VANCOUVER, British Columbia, March 19, 2024 (GLOBE NEWSWIRE) — Trailbreaker Resources Ltd. (TBK.V) (“Trailbreaker” or “the Company”) today announces a non-brokered structured private placement offering (the “Offering”), consisting of the issuance of the following securities:
- up to 1,406,250 CMETC Flow-Through Units (the “CMETC FT Units”) at a price of $0.64 per CMETC FT Unit, to raise gross proceeds of up to $900,000, each CMETC FT Unit consisting of one (1) flow-through common share (“FT Share”) of the Company and one half (1/2) of one transferable non-flow-through common share purchase warrant (each whole common share purchase warrant, a “Warrant”).
- up to 2,593,750 Flow-Through Units (the “FT Units,” together with the CMETC FT Units, “Offered Securities”) at a price of $0.56 per FT Unit, to raise gross proceeds of up to $1,452,500, each FT Unit consisting of one (1) FT Share and one half (1/2) of one Warrant.
Each Warrant will be exercisable to acquire one additional non-flow-through common share of the Company at a price of $0.60 for 24 months following the date of issuance.
The gross proceeds raised from the issuance of the CMETC FT Units will be used to fund “Canadian exploration expenses” that qualify as “flow-through critical mineral mining expenditures” as such terms are defined in subsection 66.1(6) and subsection 127(9) of the Income Tax Act (Canada) respectively thereby being eligible for the 30% federal Critical Mineral Exploration Tax Credit and will also be eligible for the 20% British Columbia mining flow-through share tax credit pursuant to section 4.721 of the Income Tax Act (BC).
The gross proceeds raised from the issuance of the FT Units will be used to fund “Canadian exploration expenses” within the meaning of subsection 66.1(6) Income Tax Act (Canada).
The Company plans to use the proceeds from the Offering to conduct exploration work across a number of projects in 2024 and 2025. Exploration will be conducted on projects with demonstrated potential for critical metals and/or precious metals.
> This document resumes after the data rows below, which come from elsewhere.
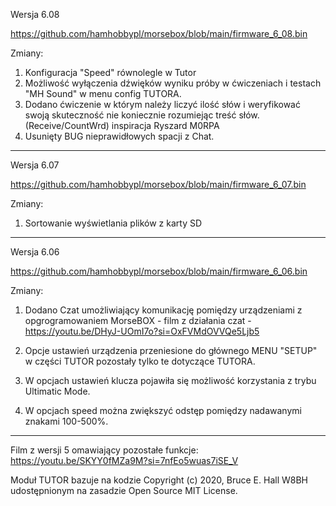 Wersja 6.08

https://github.com/hamhobbypl/morsebox/blob/main/firmware_6_08.bin


Zmiany:

1. Konfiguracja "Speed" równolegle w Tutor
2. Możliwość wyłączenia dźwięków wyniku próby w ćwiczeniach i testach "MH Sound" w menu config TUTORA. 
3. Dodano ćwiczenie w którym należy liczyć ilość słów i weryfikować swoją skuteczność nie koniecznie rozumiejąc treść słów.
(Receive/CountWrd) inspiracja Ryszard M0RPA
4. Usunięty BUG nieprawidłowych spacji z Chat.



*******************************************************
Wersja 6.07

https://github.com/hamhobbypl/morsebox/blob/main/firmware_6_07.bin


Zmiany:

1. Sortowanie wyświetlania plików z karty SD


*******************************************************


Wersja 6.06


https://github.com/hamhobbypl/morsebox/blob/main/firmware_6_06.bin

Zmiany:

1. Dodano Czat umożliwiający komunikację pomiędzy urządzeniami z opgrogramowaniem MorseBOX - film z działania czat - https://youtu.be/DHyJ-UOmI7o?si=OxFVMdOVVQe5Ljb5

2. Opcje ustawień urządzenia przeniesione do głównego MENU "SETUP" w części TUTOR pozostały tylko te dotyczące TUTORA.

3. W opcjach ustawień klucza pojawiła się możliwość korzystania z trybu Ultimatic Mode.

4. W opcjach speed można zwiększyć odstęp pomiędzy nadawanymi znakami 100-500%. 

*******************************************************

Film z wersji 5 omawiający pozostałe funkcje: https://youtu.be/SKYY0fMZa9M?si=7nfEo5wuas7iSE_V




Moduł TUTOR bazuje na kodzie Copyright (c) 2020, Bruce E. Hall W8BH udostępnionym na zasadzie Open Source MIT License.
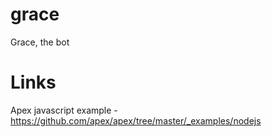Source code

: # grace
Grace, the bot

# Links
Apex javascript example - https://github.com/apex/apex/tree/master/_examples/nodejs
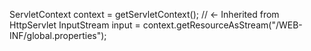    ServletContext context = getServletContext(); // ← Inherited from HttpServlet
    InputStream input = context.getResourceAsStream("/WEB-INF/global.properties");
The Offering is expected to close on or about April 10, 2024 and is subject to the receipt of all necessary regulatory and other approvals, including, but not limited to, acceptance of the TSX Venture Exchange. The Offered Securities will be subject to a hold period of four months and one day from the closing date of the Offering in accordance with applicable securities laws.
ON BEHALF OF THE BOARD
Daithi Mac Gearailt
President and Chief Executive Officer
Neither the TSX Venture Exchange nor its Regulation Services Provider (as that term is defined in the policies of the TSX Venture Exchange) accepts responsibility for the adequacy or accuracy of this release.